How To Avoid Foreclosure

Foreclosure is what happens when you miss too many payments. Foreclose is when the bank closes down your loan, and takes back your home, because it feels as though you are no longer capable or willing to honour your debt. Because a mortgage is secured by against your home, the bank is allowed to kick you out, and sell the home to cover the costs of the loan.

As a borrower, this doesn’t exactly make you very happy, because you’re credit score will be greatly harmed, and you’ll have lost the home that you’d been working on keeping for so long. However, there are a couple of tricks available to the savvy borrower that allows them to avoid foreclosure, even in the most desperate of situations.

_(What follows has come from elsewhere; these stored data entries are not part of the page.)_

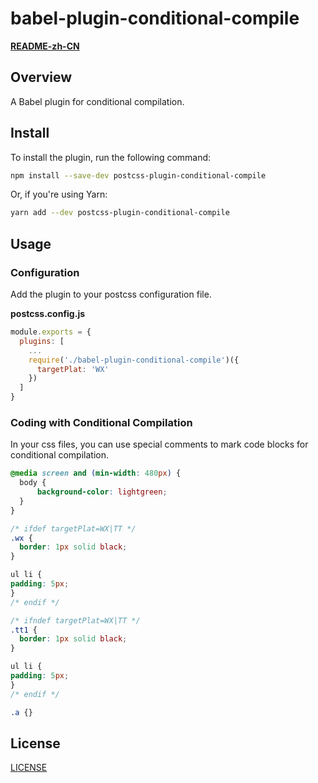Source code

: # babel-plugin-conditional-compile
**[README-zh-CN](README_zh_CN.md)**

## Overview

A Babel plugin for conditional compilation.

## Install

To install the plugin, run the following command:

```bash
npm install --save-dev postcss-plugin-conditional-compile
```

Or, if you're using Yarn:

```bash
yarn add --dev postcss-plugin-conditional-compile
```

## Usage

### Configuration

Add the plugin to your postcss configuration file.

**postcss.config.js**

```js
module.exports = {  
  plugins: [
    ...
    require('./babel-plugin-conditional-compile')({  
      targetPlat: 'WX'
    }) 
  ]  
}
```

### Coding with Conditional Compilation

In your css files, you can use special comments to mark code blocks for conditional compilation.

```css
@media screen and (min-width: 480px) {
  body {
      background-color: lightgreen;
  }
}

/* ifdef targetPlat=WX|TT */
.wx {
  border: 1px solid black;
}

ul li {
padding: 5px;
}
/* endif */

/* ifndef targetPlat=WX|TT */
.tt1 {
  border: 1px solid black;
}

ul li {
padding: 5px;
}
/* endif */

.a {}
```

## License
[LICENSE](LICENSE)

One of the easiest ways to avoid foreclosure is to simply ask your lender for some extra time to re-gather your finances. In most cases, banks will allow as many as 2 skipped payments every year, because it is more cost effective for them to allow you to miss a payment then to go through the hassle of foreclosure.

While these payment holidays are handy, it’s important to remember that you interest will still compound on the skipped period, you will just not be required to make a payment on the loan for that month. What’s more, these holidays are entirely up to the discretion of the bank. If you are frequently asking for holidays, and are demonstrating other signs of default risk, the bank may begin to deny your requests.

Another handy product for you to take advantage is called mortgage insurance. While there are a variety of loan insurance amounts available, the most common one is called ‘payment insurance’. Payment insurance involves paying a small monthly insurance premium to protect against the credit risk associated with missing payments or defaulting on a loan. If you do miss a payment without pre-arranging a holiday, you will no longer get a hit to your credit score.

Another type of insurance helps protect you against any dramatic decreases in the value of your Home Equity, therefore making sure that you won’t be called up to post additional collateral in the event of a recession. Lastly, interest rate insurance helps you to protect against the risk that interest rates will dramatically decrease over the course of your mortgage, which helps you to feel more comfortable in locking in a fixed interest rate.

While all of these solutions are available for helping you to avoid foreclosure, it is important to remember that a loan is as much about your relationship with your bank as it is how much money you have. Sometimes it’s worth it to simply call up your lender in advance to ask what your options are. You’d be amazed at how willing your bank will be to work with you, so long as you are willing to work with them to make sure that everyone meets their respective goals.